Harnessing Machine Learning and Multiomics to Construct a Tumor-Specific T Cell Signature for Prognostic Assessment and Precision Medicine in Lung Adenocarcinoma.

BACKGROUND

T cells are pivotal in mediating antitumor immunity in lung adenocarcinoma (LUAD). In this study, we aimed to profile T cell-related gene (TRG) expression and develop a prognostic indicator to identify patients with LUAD who may derive greater benefit from immunotherapy.

PATIENTS AND METHODS

Transcriptomic and clinical data of patients with LUAD were sourced from The Cancer Genome Atlas and Gene Expression Omnibus databases.
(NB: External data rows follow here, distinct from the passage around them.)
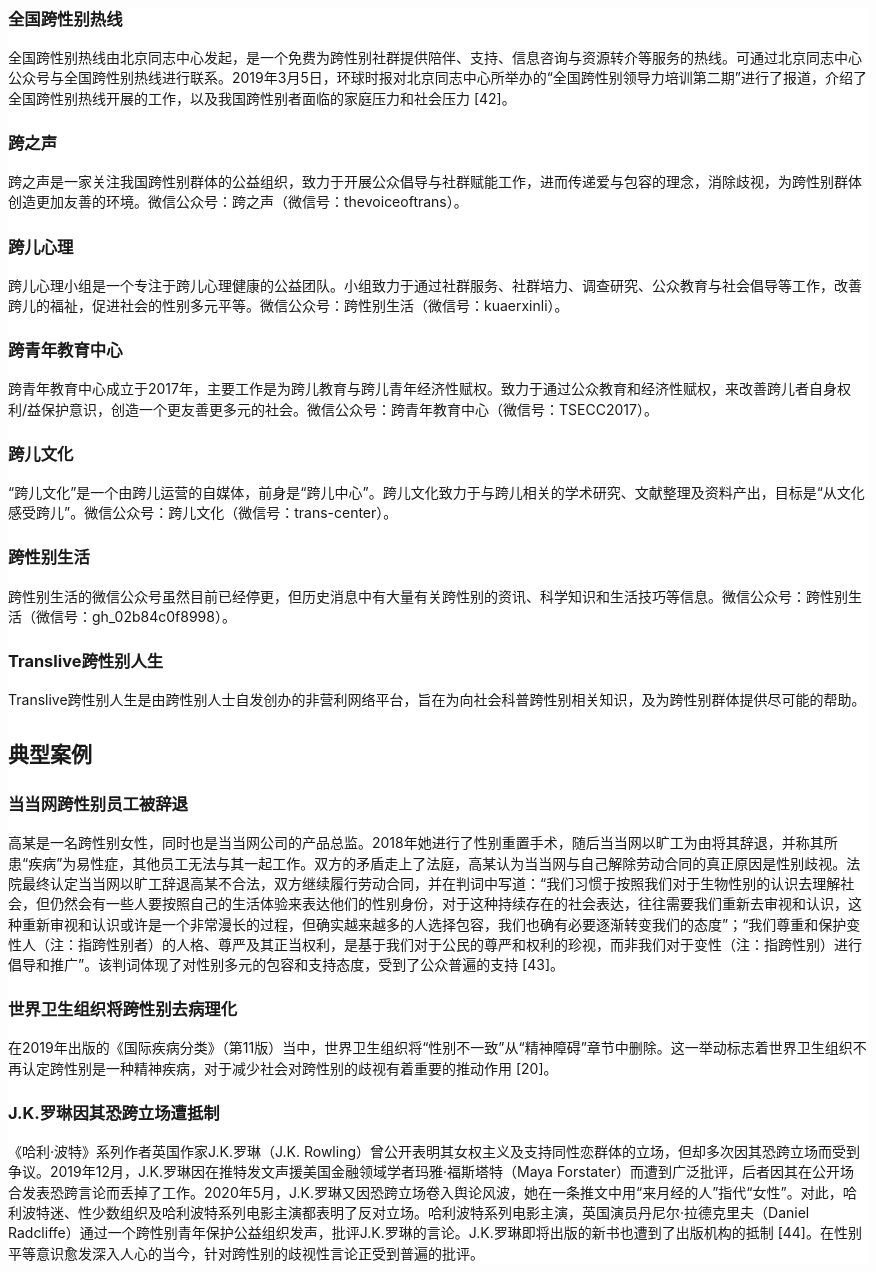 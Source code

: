 ### 全国跨性别热线

全国跨性别热线由北京同志中心发起，是一个免费为跨性别社群提供陪伴、支持、信息咨询与资源转介等服务的热线。可通过北京同志中心公众号与全国跨性别热线进行联系。2019年3月5日，环球时报对北京同志中心所举办的“全国跨性别领导力培训第二期”进行了报道，介绍了全国跨性别热线开展的工作，以及我国跨性别者面临的家庭压力和社会压力 \[42\]。

### 跨之声

跨之声是一家关注我国跨性别群体的公益组织，致力于开展公众倡导与社群赋能工作，进而传递爱与包容的理念，消除歧视，为跨性别群体创造更加友善的环境。微信公众号：跨之声（微信号：thevoiceoftrans）。

### 跨儿心理

跨儿心理小组是一个专注于跨儿心理健康的公益团队。小组致力于通过社群服务、社群培力、调查研究、公众教育与社会倡导等工作，改善跨儿的福祉，促进社会的性别多元平等。微信公众号：跨性别生活（微信号：kuaerxinli）。

### 跨青年教育中心

跨青年教育中心成立于2017年，主要工作是为跨儿教育与跨儿青年经济性赋权。致力于通过公众教育和经济性赋权，来改善跨儿者自身权利/益保护意识，创造一个更友善更多元的社会。微信公众号：跨青年教育中心（微信号：TSECC2017）。

### 跨儿文化

“跨儿文化”是一个由跨儿运营的自媒体，前身是“跨儿中心”。跨儿文化致力于与跨儿相关的学术研究、文献整理及资料产出，目标是“从文化感受跨儿”。微信公众号：跨儿文化（微信号：trans-center）。

### 跨性别生活

跨性别生活的微信公众号虽然目前已经停更，但历史消息中有大量有关跨性别的资讯、科学知识和生活技巧等信息。微信公众号：跨性别生活（微信号：gh_02b84c0f8998）。

### Translive跨性别人生

Translive跨性别人生是由跨性别人士自发创办的非营利网络平台，旨在为向社会科普跨性别相关知识，及为跨性别群体提供尽可能的帮助。

## 典型案例

### 当当网跨性别员工被辞退

高某是一名跨性别女性，同时也是当当网公司的产品总监。2018年她进行了性别重置手术，随后当当网以旷工为由将其辞退，并称其所患“疾病”为易性症，其他员工无法与其一起工作。双方的矛盾走上了法庭，高某认为当当网与自己解除劳动合同的真正原因是性别歧视。法院最终认定当当网以旷工辞退高某不合法，双方继续履行劳动合同，并在判词中写道：“我们习惯于按照我们对于生物性别的认识去理解社会，但仍然会有一些人要按照自己的生活体验来表达他们的性别身份，对于这种持续存在的社会表达，往往需要我们重新去审视和认识，这种重新审视和认识或许是一个非常漫长的过程，但确实越来越多的人选择包容，我们也确有必要逐渐转变我们的态度”；“我们尊重和保护变性人（注：指跨性别者）的人格、尊严及其正当权利，是基于我们对于公民的尊严和权利的珍视，而非我们对于变性（注：指跨性别）进行倡导和推广”。该判词体现了对性别多元的包容和支持态度，受到了公众普遍的支持 \[43\]。

### 世界卫生组织将跨性别去病理化

在2019年出版的《国际疾病分类》（第11版）当中，世界卫生组织将“性别不一致”从“精神障碍”章节中删除。这一举动标志着世界卫生组织不再认定跨性别是一种精神疾病，对于减少社会对跨性别的歧视有着重要的推动作用 \[20\]。

### J.K.罗琳因其恐跨立场遭抵制

《哈利·波特》系列作者英国作家J.K.罗琳（J.K. Rowling）曾公开表明其女权主义及支持同性恋群体的立场，但却多次因其恐跨立场而受到争议。2019年12月，J.K.罗琳因在推特发文声援美国金融领域学者玛雅·福斯塔特（Maya Forstater）而遭到广泛批评，后者因其在公开场合发表恐跨言论而丢掉了工作。2020年5月，J.K.罗琳又因恐跨立场卷入舆论风波，她在一条推文中用“来月经的人”指代“女性”。对此，哈利波特迷、性少数组织及哈利波特系列电影主演都表明了反对立场。哈利波特系列电影主演，英国演员丹尼尔·拉德克里夫（Daniel Radcliffe）通过一个跨性别青年保护公益组织发声，批评J.K.罗琳的言论。J.K.罗琳即将出版的新书也遭到了出版机构的抵制 \[44\]。在性别平等意识愈发深入人心的当今，针对跨性别的歧视性言论正受到普遍的批评。
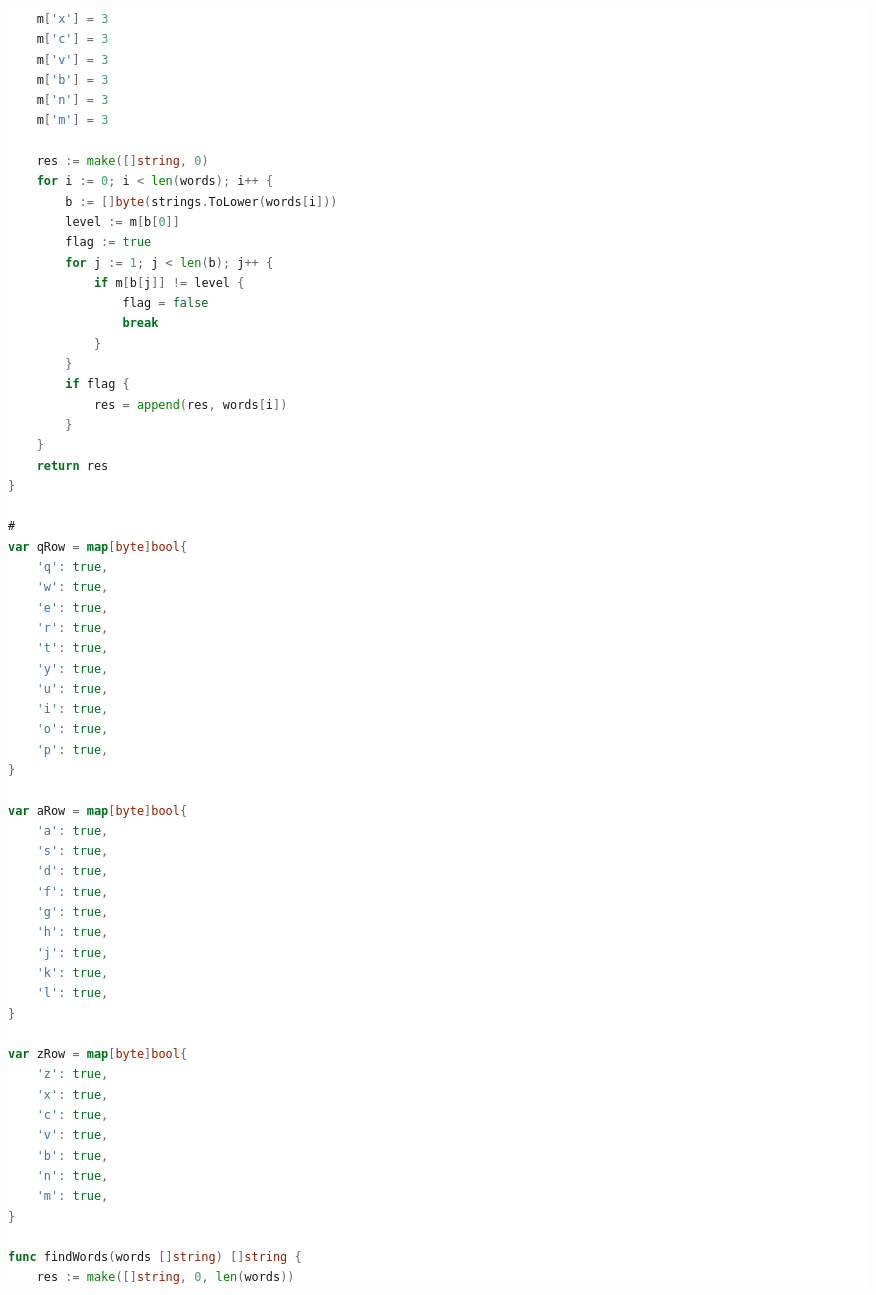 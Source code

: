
 ```go
	m['x'] = 3
	m['c'] = 3
	m['v'] = 3
	m['b'] = 3
	m['n'] = 3
	m['m'] = 3

	res := make([]string, 0)
	for i := 0; i < len(words); i++ {
		b := []byte(strings.ToLower(words[i]))
		level := m[b[0]]
		flag := true
		for j := 1; j < len(b); j++ {
			if m[b[j]] != level {
				flag = false
				break
			}
		}
		if flag {
			res = append(res, words[i])
		}
	}
	return res
}

#
var qRow = map[byte]bool{
	'q': true,
	'w': true,
	'e': true,
	'r': true,
	't': true,
	'y': true,
	'u': true,
	'i': true,
	'o': true,
	'p': true,
}

var aRow = map[byte]bool{
	'a': true,
	's': true,
	'd': true,
	'f': true,
	'g': true,
	'h': true,
	'j': true,
	'k': true,
	'l': true,
}

var zRow = map[byte]bool{
	'z': true,
	'x': true,
	'c': true,
	'v': true,
	'b': true,
	'n': true,
	'm': true,
}

func findWords(words []string) []string {
	res := make([]string, 0, len(words))
``` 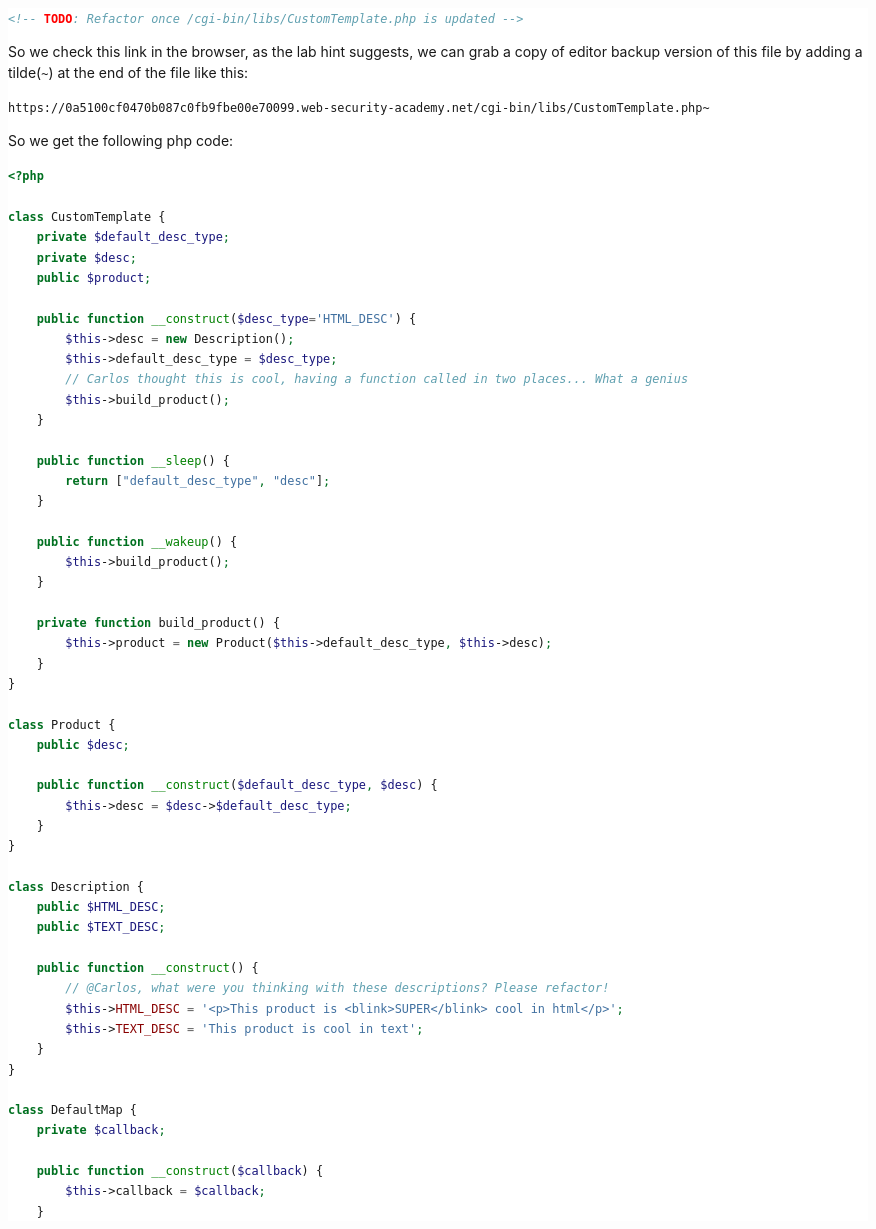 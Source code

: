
 ```html
<!-- TODO: Refactor once /cgi-bin/libs/CustomTemplate.php is updated -->
```

So we check this link in the browser, as the lab hint suggests, we can grab a copy of editor backup version of this file by adding a tilde(`~`) at the end of the file like this:

```url
https://0a5100cf0470b087c0fb9fbe00e70099.web-security-academy.net/cgi-bin/libs/CustomTemplate.php~
```

So we get the following php code:

```php
<?php

class CustomTemplate {
    private $default_desc_type;
    private $desc;
    public $product;

    public function __construct($desc_type='HTML_DESC') {
        $this->desc = new Description();
        $this->default_desc_type = $desc_type;
        // Carlos thought this is cool, having a function called in two places... What a genius
        $this->build_product();
    }

    public function __sleep() {
        return ["default_desc_type", "desc"];
    }

    public function __wakeup() {
        $this->build_product();
    }

    private function build_product() {
        $this->product = new Product($this->default_desc_type, $this->desc);
    }
}

class Product {
    public $desc;

    public function __construct($default_desc_type, $desc) {
        $this->desc = $desc->$default_desc_type;
    }
}

class Description {
    public $HTML_DESC;
    public $TEXT_DESC;

    public function __construct() {
        // @Carlos, what were you thinking with these descriptions? Please refactor!
        $this->HTML_DESC = '<p>This product is <blink>SUPER</blink> cool in html</p>';
        $this->TEXT_DESC = 'This product is cool in text';
    }
}

class DefaultMap {
    private $callback;

    public function __construct($callback) {
        $this->callback = $callback;
    }
```

[^1]: [Icon](https://www.flaticon.com/free-icon/supply-chain_9183519) made by [Paul J.](https://www.flaticon.com/authors/paul-j) from [www.flaticon.com](https://www.flaticon.com).
[^2]: [Insecure deserialization \| Web Security Academy](https://portswigger.net/web-security/deserialization)
[^3]: [PHP:serialize - Manual](https://www.php.net/manual/en/function.serialize.php)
The prognostic relevance of tumor-infiltrating T cells was assessed, and TRGs were further pinpointed through single-cell RNA-seq (scRNA-seq) analysis. Weighted gene coexpression network analysis identified LUAD-specific modules. A T cell-related gene prognostic indicator (TRGPI) was subsequently developed using a machine learning framework, with the RSF + Ridge model chosen on the basis of cross-cohort performance. We further employed spatial transcriptomics to evaluate the most impactful prognostic TRG, providing spatial context to its expression patterns.

RESULTS

Increased T cell infiltration correlated with improved survival outcomes in LUAD. The TRGPI, derived from both scRNA-seq and bulk transcriptomic data, demonstrated robust prognostic and predictive capabilities across multiple cohorts. Patients with a low TRGPI exhibited enhanced overall survival, more active immune and antibacterial pathways, a higher tumor mutation burden, and more favorable predicted responses to immunotherapy. TPI1 was identified as the most impactful prognostic TRG, and spatial transcriptomics analysis and functional assays further established the oncogenic role of TPI1 in LUAD.

CONCLUSIONS

This study developed a novel, robust TRGPI that accurately predicts patient prognosis and immunotherapy responses in LUAD, providing a valuable tool for precision medicine and personalized treatment strategies.